The Tool State workflow processes instrument log files from synthesis tools, extracts timeseries data for each parameter, and runs signal analysis to characterize oscillation behavior and decay.

<Tabs>
  <Tab title="Overview">
    ## What It Does

    The tool state pipeline takes raw log files uploaded from an instrument and produces structured timeseries that you can plot, compare across runs, and monitor for anomalies. The pipeline handles format parsing, data cleaning, signal analysis, and anomaly detection in a single pass.

    ## Supported Formats

    The pipeline supports three input formats:

    | Format               | Description                                                                                                                                                                 |
    | -------------------- | --------------------------------------------------------------------------------------------------------------------------------------------------------------------------- |
    | **Tool logs**        | CSV log files from synthesis tools. Extracts Ratio Pyrometer and SC Pyrometer temperature readings, then runs signal analysis.                                              |
    | **Generic CSV**      | Any delimited file (CSV, TSV, or other). The pipeline auto-detects the delimiter and header offset, coerces columns to numeric types, and extracts time axes automatically. |
    | **MOCVD recipe XML** | Recipe definition files.
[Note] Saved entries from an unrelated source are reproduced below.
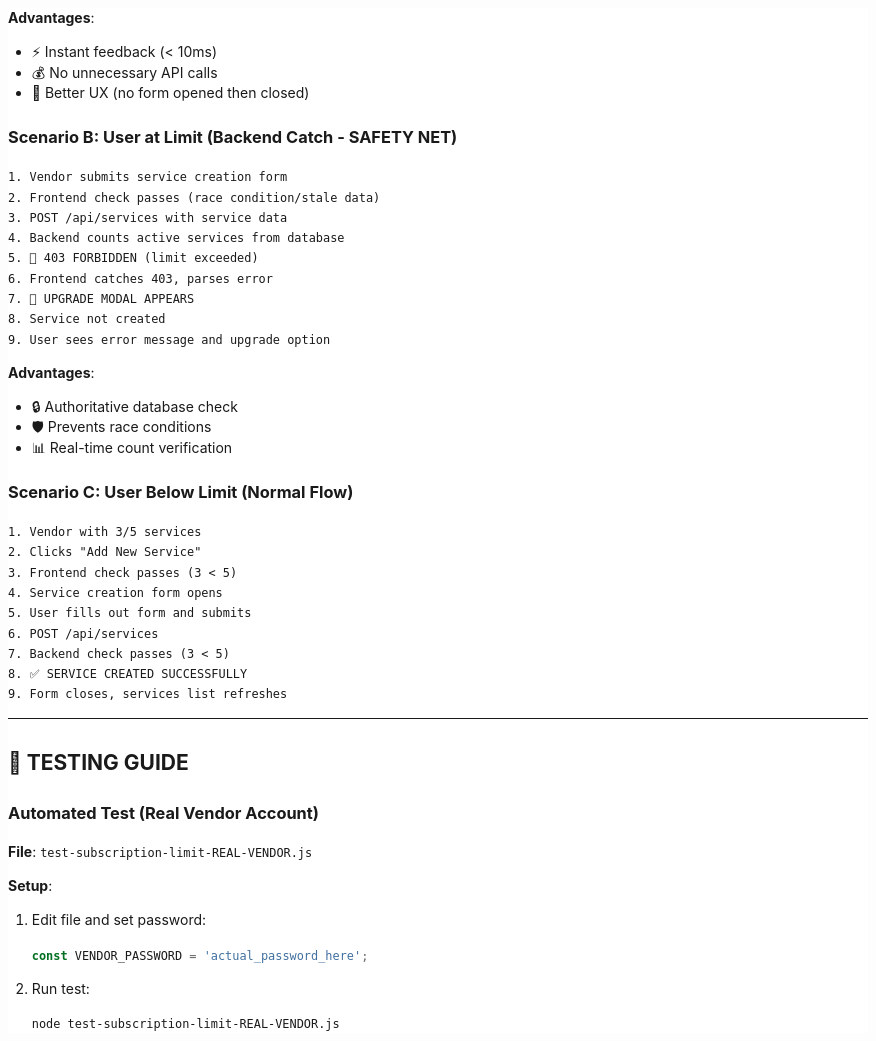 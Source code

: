 **Advantages**:
- ⚡ Instant feedback (< 10ms)
- 💰 No unnecessary API calls
- 🎨 Better UX (no form opened then closed)

### Scenario B: User at Limit (Backend Catch - SAFETY NET)

```
1. Vendor submits service creation form
2. Frontend check passes (race condition/stale data)
3. POST /api/services with service data
4. Backend counts active services from database
5. 🚫 403 FORBIDDEN (limit exceeded)
6. Frontend catches 403, parses error
7. 🚀 UPGRADE MODAL APPEARS
8. Service not created
9. User sees error message and upgrade option
```

**Advantages**:
- 🔒 Authoritative database check
- 🛡️ Prevents race conditions
- 📊 Real-time count verification

### Scenario C: User Below Limit (Normal Flow)

```
1. Vendor with 3/5 services
2. Clicks "Add New Service"
3. Frontend check passes (3 < 5)
4. Service creation form opens
5. User fills out form and submits
6. POST /api/services
7. Backend check passes (3 < 5)
8. ✅ SERVICE CREATED SUCCESSFULLY
9. Form closes, services list refreshes
```

---

## 🧪 TESTING GUIDE

### Automated Test (Real Vendor Account)

**File**: `test-subscription-limit-REAL-VENDOR.js`

**Setup**:
1. Edit file and set password:
   ```javascript
   const VENDOR_PASSWORD = 'actual_password_here';
   ```

2. Run test:
   ```bash
   node test-subscription-limit-REAL-VENDOR.js
   ```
The pipeline expands compact recipe steps into a dense timeseries with interpolation.                                                              |

    ## Outputs

    For **tool logs**, the pipeline produces:

    | Output                     | Description                                                         |
    | -------------------------- | ------------------------------------------------------------------- |
    | `ratio_pyrometer`          | Raw Ratio Pyrometer temperature timeseries                          |
    | `sc_pyrometer`             | Raw SC Pyrometer temperature timeseries                             |
    | `median_period_seconds`    | Median oscillation period extracted from peak analysis, per segment |
    | `decay_constant_minutes`   | Exponential decay time constant fitted to peak envelopes            |
    | `decay_fit`                | Interpolated decay fit curve                                        |
    | `{property}_anomaly_score` | Embedding-based anomaly score (0 to 1) for each property            |
    | `{property}_anomaly_class` | Classification label for detected anomalies                         |
    | `{property}_forecast`      | Predicted value based on current trajectory                         |
    | `{property}_z_score`       | Z-score deviation metric for each property (legacy)                 |
    | `{property}_ema_z_score`   | EMA residual z-score for each property (legacy)                     |

    For **generic CSV** files, the pipeline produces a timeseries for each numeric column in the file, plus the same anomaly detection metrics.
  </Tab>

  <Tab title="Technical">
    ## Tool Log Pipeline

    The tool log pipeline processes MOCVD temperature logs through the following stages:

    1. **Data ingestion**: downloads and concatenates CSV log files into a single dataset
    2. **Cleaning**: extracts pyrometer temperature columns, filters invalid readings, and computes elapsed time
    3. **Segmentation**: breaks the timeseries into segments based on time gaps, discarding segments that are too short or too low in amplitude
    4. **Signal analysis**: detects oscillation peaks within each segment, computes the median oscillation period, and fits a decay model to the peak envelope
    5. **Changepoint detection**: runs the [Changepoint Detection workflow](/platform/reference/workflows/changepoint-detection) on each property to flag changepoints

    ## Generic CSV Pipeline

    The generic CSV pipeline auto-detects the delimiter and header structure of arbitrary delimited files, identifies time columns, and stores each numeric column as an independent timeseries with anomaly detection metrics.
  </Tab>
</Tabs>